Fold Change Configurations

Fold change analysis between samples using SPADE is a powerful workflow. Read about it in a dedicated article: Fold Change with SPADE.

Select Clustering Channels

Which channels are chosen for SPADE analysis depends on the goals of the analysis. In most cases, the goal of a SPADE analysis is to automatically categorize events of interest into phenotype clusters for final categorization and analysis. If this is the case, then SPADE will need any channels that can be used to identify phenotypically distinct cell subsets. This is generally CD markers and non-CD phenotyping markers such as HLA-DR, IgM, CCR7, etc.

Signaling markers or other functional or dynamic markers can be chosen for clustering in SPADE as well. All the same principles of running and analyzing apply, but the nuances of this approach and the analysis strategy should be understood before running SPADE on these markers.

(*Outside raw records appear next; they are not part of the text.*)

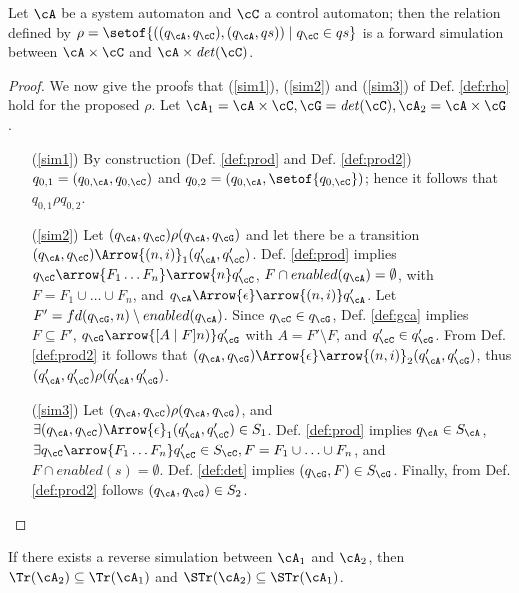 %
\begin{proposition}
Let $\cA$ be a system automaton and $\cC$ a control automaton; then the relation defined by $\rho = \setof{((q_\cA,q_\cC),(q_\cA,qs)) \mid q_\cC \in qs}$ is a forward simulation between $\cA \times \cC$ and $\cA \times \mathit{det}(\cC)$.
\end{proposition}
%
\begin{proof}
We now give the proofs that (\ref{sim1}), (\ref{sim2}) and (\ref{sim3}) of Def. \ref{def:rho} hold for the proposed $\rho$. Let $\cA_1 = \cA \times \cC, \cG = \mathit{det}(\cC), \cA_2 = \cA \times \cG$.
%
\begin{itemize}
\item[(\ref{sim1})]
By construction (Def. \ref{def:prod} and Def. \ref{def:prod2})
$q_{0,1} = (q_{0,\cA},q_{0,\cC})$ and $q_{0,2} = (q_{0,\cA}, \setof{q_{0,\cC}})$; hence it follows that $q_{0,1} \rho q_{0,2}$. 
%
\item[(\ref{sim2})]
Let $(q_\cA,q_\cC) \rho (q_\cA,q_\cG)$ and
let there be a transition $(q_\cA,q_\cC) \Arrow{(n,i)}_1 (q_{\cA}',q_{\cC}')$.
Def. \ref{def:prod} implies
$q_\cC \arrow{F_1 \dotsc F_n}\arrow{n} q_{\cC}'$, $F \cap enabled(q_{\cA}) = \emptyset$, with $F = F_1 \cup \dotsc \cup F_n$, and $q_\cA \Arrow{\epsilon}\arrow{(n,i)} q_{\cA}'$.
Let $F' = fd(q_{\cG},n) \setminus enabled(q_{\cA})$. Since $q_{\cC} \in q_{\cG}$, Def. \ref{def:gca} implies $F \subseteq F'$, $q_{\cG} \arrow{[A \mid F]n)} q_{\cG}'$ with $A = F' \setminus F$, and $q_{\cC}' \in q_{\cG}'$. From Def. \ref{def:prod2} it follows that $(q_{\cA},q_{\cG}) \Arrow{\epsilon}\arrow{(n,i)}_2 (q_{\cA}',q_{\cG}')$, thus $(q_{\cA}',q_{\cC}') \rho (q_{\cA}',q_{\cG}')$.
%
\item[(\ref{sim3})]
Let $(q_\cA,q_\cC) \rho (q_\cA,q_\cG)$, and $\exists (q_\cA,q_\cC) \Arrow{\epsilon}_1 (q_{\cA}',q_{\cC}') \in S_1$.
Def. \ref{def:prod} implies $q_{\cA} \in S_\cA$, $\exists q_\cC \arrow{F_1 \dotsc F_n} q_{\cC}' \in S_\cC, F = F_1 \cup \dotsc \cup F_n$, and $F \cap enabled(s) = \emptyset$. Def. \ref{def:det} implies $(q_\cG,F) \in S_{\cG}$. Finally, from Def. \ref{def:prod2} follows $(q_\cA,q_\cG) \in S_2$.
\end{itemize}
\end{proof}
%
\begin{proposition}
If there exists a reverse simulation between $\cA_1$ and $\cA_2$, then $\Tr(\cA_2) \subseteq \Tr(\cA_1)$ and $\STr(\cA_2) \subseteq \STr(\cA_1)$.
\end{proposition}
%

Most of the time, signaling markers will not be selected for clustering, and will instead be analyzed after the SPADE tree is created.

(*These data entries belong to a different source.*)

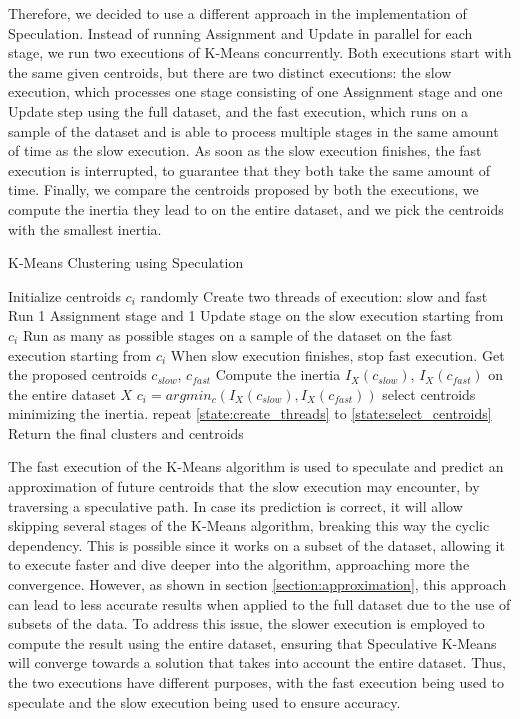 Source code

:Therefore, we decided to use a different approach in the implementation of Speculation. Instead of running Assignment and Update in parallel for each stage, we run two executions of K-Means concurrently. Both executions start with the same given centroids, but there are two distinct executions: the slow execution, which processes one stage consisting of one Assignment stage and one Update step using the full dataset, and the fast execution, which runs on a sample of the dataset and is able to process multiple stages in the same amount of time as the slow execution. As soon as the slow execution finishes, the fast execution is interrupted, to guarantee that they both take the same amount of time.
Finally, we compare the centroids proposed by both the executions, we compute the inertia they lead to on the entire dataset, and we pick the centroids with the smallest inertia.
\begin{algorithm}
\caption{K-Means Clustering using Speculation}
\label{alg:kmeans_speculation}
\begin{algorithmic}[1]
\State Initialize centroids $c_i$ randomly
\State Create two threads of execution: slow and fast
\label{state:create_threads}
\State Run 1 Assignment stage and 1 Update stage on the slow execution starting from $c_i$
\State Run as many as possible stages on a sample of the dataset on the fast execution starting from $c_i$
\State When slow execution finishes, stop fast execution. Get the proposed centroids $c_{slow}$, $c_{fast}$
\State Compute the inertia $I_X(c_{slow})$, $I_X(c_{fast})$ on the entire dataset $X$
\State $c_i = argmin_c(I_X(c_{slow}), I_X(c_{fast}))$ select centroids minimizing the inertia.
\label{state:select_centroids}
    \State repeat \ref{state:create_threads} to \ref{state:select_centroids}
\EndWhile
\State Return the final clusters and centroids
\end{algorithmic}
\end{algorithm}

The fast execution of the K-Means algorithm is used to speculate and predict an approximation of future centroids that the slow execution may encounter, by traversing a speculative path. In case its prediction is correct, it will allow skipping several stages of the K-Means algorithm, breaking this way the cyclic dependency. This is possible since it works on a subset of the dataset, allowing it to execute faster and dive deeper into the algorithm, approaching more the convergence. However, as shown in section \ref{section:approximation}, this approach can lead to less accurate results when applied to the full dataset due to the use of subsets of the data.
To address this issue, the slower execution is employed to compute the result using the entire dataset, ensuring that Speculative K-Means will converge towards a solution that takes into account the entire dataset. Thus, the two executions have different purposes, with the fast execution being used to speculate and the slow execution being used to ensure accuracy.

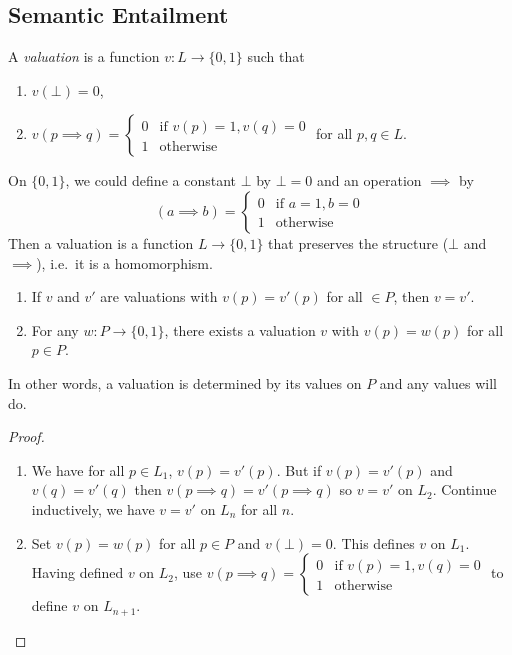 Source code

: \documentclass[a4paper]{article}
\begin{document}
\subsection{Semantic Entailment}

\begin{definition}[Valuation]
  A \emph{valuation} is a function \(v: L \to \{0, 1\}\) such that
  \begin{enumerate}
  \item \(v(\bot) = 0\),
  \item \(v(p \implies q) = \begin{cases} 0 & \text{if } v(p) = 1, v(q) = 0 \\ 1 & \text{otherwise} \end{cases}\) for all \(p, q \in L\).
  \end{enumerate}
\end{definition}

\begin{remark}
  On \(\{0, 1\}\), we could define a constant \(\bot\) by \(\bot = 0\) and an operation \(\implies\) by
  \[
    (a \implies b) =
    \begin{cases}
      0 & \text{if } a = 1, b = 0 \\
      1 & \text{otherwise}
    \end{cases}
  \]
  Then a valuation is a function \(L \to \{0, 1\}\) that preserves the structure (\(\bot\) and \(\implies\)), i.e.\ it is a homomorphism.
\end{remark}

\begin{proposition}\leavevmode
  \begin{enumerate}
  \item If \(v\) and \(v'\) are valuations with \(v(p) = v'(p)\) for all \( \in P\), then \(v = v'\).
  \item For any \(w: P \to \{0, 1\}\), there exists a valuation \(v\) with \(v(p) = w(p)\) for all \(p \in P\).
  \end{enumerate}
\end{proposition}

In other words, a valuation is determined by its values on \(P\) and any values will do.

\begin{proof}\leavevmode
  \begin{enumerate}
  \item We have for all \(p \in L_1\), \(v(p) = v'(p)\). But if \(v(p) = v'(p)\) and \(v(q) = v'(q)\) then \(v(p \implies q) = v'(p \implies q)\) so \(v = v'\) on \(L_2\). Continue inductively, we have \(v = v'\) on \(L_n\) for all \(n\).
  \item Set \(v(p) = w(p)\) for all \(p \in P\) and \(v(\bot) = 0\). This defines \(v\) on \(L_1\). Having defined \(v\) on \(L_2\), use \(v(p \implies q) = \begin{cases} 0 & \text{if } v(p) = 1, v(q) = 0 \\ 1 & \text{otherwise} \end{cases}\) to define \(v\) on \(L_{n + 1}\).
  \end{enumerate}
\end{proof}
\end{document}
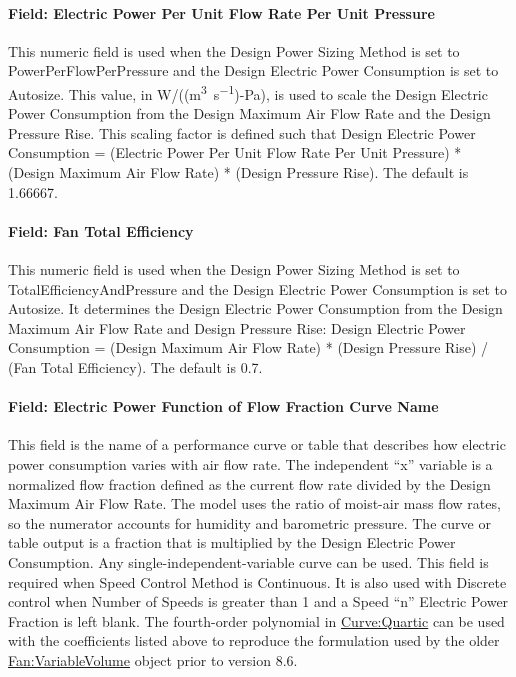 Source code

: \paragraph{Field: Electric Power Per Unit Flow Rate Per Unit Pressure}\label{field-power-per-flow-per-pressure-fansysmodel}

This numeric field is used when the Design Power Sizing Method is set to PowerPerFlowPerPressure and the Design Electric Power Consumption is set to Autosize. This value, in W/((\si{\m\cubed\per\s})-Pa), is used to scale the Design Electric Power Consumption from the Design Maximum Air Flow Rate and the Design Pressure Rise. This scaling factor is defined such that Design Electric Power Consumption = (Electric Power Per Unit Flow Rate Per Unit Pressure) * (Design Maximum Air Flow Rate) * (Design Pressure Rise).  The default is 1.66667.

\paragraph{Field: Fan Total Efficiency}\label{field-total-efficiency-fansysmodel}

This numeric field is used when the Design Power Sizing Method is set to TotalEfficiencyAndPressure and the Design Electric Power Consumption is set to Autosize. It determines the Design Electric Power Consumption from the Design Maximum Air Flow Rate and Design Pressure Rise: Design Electric Power Consumption = (Design Maximum Air Flow Rate) * (Design Pressure Rise) / (Fan Total Efficiency). The default is 0.7.

\paragraph{Field: Electric Power Function of Flow Fraction Curve Name}\label{field-power-curve-name-fansysmodel}

This field is the name of a performance curve or table that describes how electric power consumption varies with air flow rate. The independent ``x'' variable is a normalized flow fraction defined as the current flow rate divided by the Design Maximum Air Flow Rate. The model uses the ratio of moist-air mass flow rates, so the numerator accounts for humidity and barometric pressure. The curve or table output is a fraction that is multiplied by the Design Electric Power Consumption. Any single-independent-variable curve can be used. This field is required when Speed Control Method is Continuous. It is also used with Discrete control when Number of Speeds is greater than 1 and a Speed ``n'' Electric Power Fraction is left blank. The fourth-order polynomial in \hyperref[curvequartic]{Curve:Quartic} can be used with the coefficients listed above to reproduce the formulation used by the older \hyperref[fanvariablevolume]{Fan:VariableVolume} object prior to version 8.6.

A common mistake in choosing channels for a SPADE analysis is including linearly scaled channels among an otherwise non-linearly scaled collection of channels. Examples of linearly scaled channels can be forward scatter in fluorescence cytometry and cell_length or event_length in mass cytometry (CyTOF). Other channels can be linear as well, and scaling in general should be checked before a SPADE analysis. To learn more about the effect of scale settings on SPADE results, consult the scales section within this article.

Another common mistake seen in choosing channels for SPADE is choosing channels that don't contribute to the interpretable categorization of events but will still affect the analysis results. A good example of this is the time channel. Choosing the time channel in a SPADE analysis will often create nonsensical results. Time itself does not help identify a cell population and thus is not useful for categorization by SPADE. Note that time is often useful to gate out areas of the data that were not captured with high fidelity, but this manual gating step should be done before the SPADE analysis (read more about time gates).

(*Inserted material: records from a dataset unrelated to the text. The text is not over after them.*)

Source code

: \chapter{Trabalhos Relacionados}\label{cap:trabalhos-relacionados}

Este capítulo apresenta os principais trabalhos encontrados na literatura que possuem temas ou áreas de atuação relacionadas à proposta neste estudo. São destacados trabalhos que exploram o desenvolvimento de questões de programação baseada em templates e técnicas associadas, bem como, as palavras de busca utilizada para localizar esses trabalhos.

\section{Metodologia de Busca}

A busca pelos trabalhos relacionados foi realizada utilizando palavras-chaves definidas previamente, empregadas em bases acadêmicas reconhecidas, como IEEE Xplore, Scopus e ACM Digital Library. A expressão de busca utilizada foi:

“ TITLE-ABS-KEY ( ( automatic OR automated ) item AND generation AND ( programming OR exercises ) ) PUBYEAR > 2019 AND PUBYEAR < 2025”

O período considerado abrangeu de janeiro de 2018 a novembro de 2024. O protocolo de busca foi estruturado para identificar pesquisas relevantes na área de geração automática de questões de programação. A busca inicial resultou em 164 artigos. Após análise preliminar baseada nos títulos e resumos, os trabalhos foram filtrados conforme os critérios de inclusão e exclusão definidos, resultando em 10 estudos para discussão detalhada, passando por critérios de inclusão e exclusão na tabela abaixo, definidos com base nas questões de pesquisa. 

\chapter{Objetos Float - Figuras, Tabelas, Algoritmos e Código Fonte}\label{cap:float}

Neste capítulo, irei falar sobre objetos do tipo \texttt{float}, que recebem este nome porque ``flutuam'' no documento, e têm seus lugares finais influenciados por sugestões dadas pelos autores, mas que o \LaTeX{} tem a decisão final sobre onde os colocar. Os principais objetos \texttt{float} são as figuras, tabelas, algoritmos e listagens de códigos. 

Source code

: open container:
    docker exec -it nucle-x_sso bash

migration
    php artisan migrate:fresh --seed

Channels not appearing for selection in SPADE?

Note: the channels available to cluster events in a SPADE analysis must be common to all files in the experiment, or to all files belonging to the gating group selected if the experiment includes more than one gating group. If multiple files in the experiment or in the gating group have different sets of channels, only those channels common to all files will be available for selection in SPADE. Despite not being able to cluster on channels unique to certain files, the data for these channels will still be present for statistics and visualization after the SPADE run is complete. Some panel/channel conflicts can be solved in the Cytobank platform. Read this overview on how to work with panels and channels for more details.

When the experiment includes FCS files with different channels, a warning message will appear. See in a section below how you can leverage gating groups or the fold-change groups to exclude samples from a SPADE run.

 

(Message warning about the presence of FCS files with different channels in the experiment.)

Target Number of Nodes

The target number of nodes for a SPADE run determines how many clusters will be present in the results. The correct number of clusters to select presents a sort of Goldilocks problem. Setting the target number of clusters lower simplifies the tree but increases the chances of rare or subtle populations being undesirably clustered into an existing cluster with a cell population that is actually different. This effect can be referred to as underclustering. The alternative to this effect is setting a higher target number of clusters. A larger number of clusters will increase the chance of correctly isolating a rare or subtle population, but also increases the amount of noise in the results, since homogeneous abundant populations will be undesirably split across many clusters. Trending toward overclustering is likely desired in most cases because it can be mitigated during analysis by manually consolidating similar nodes within bubbles, whereas it can be hard or impossible to detect consequences of underclustering. Thus, a middle road needs to be taken that provides enough clusters for rare or subtle populations while not significantly overclustering the dataset. This useful value for target number of clusters will depend on preexisting knowledge of the complexity of the dataset, the number of channels in the data files, the needs of the researcher, and empirical evaluation of results from multiple runs on the same dataset.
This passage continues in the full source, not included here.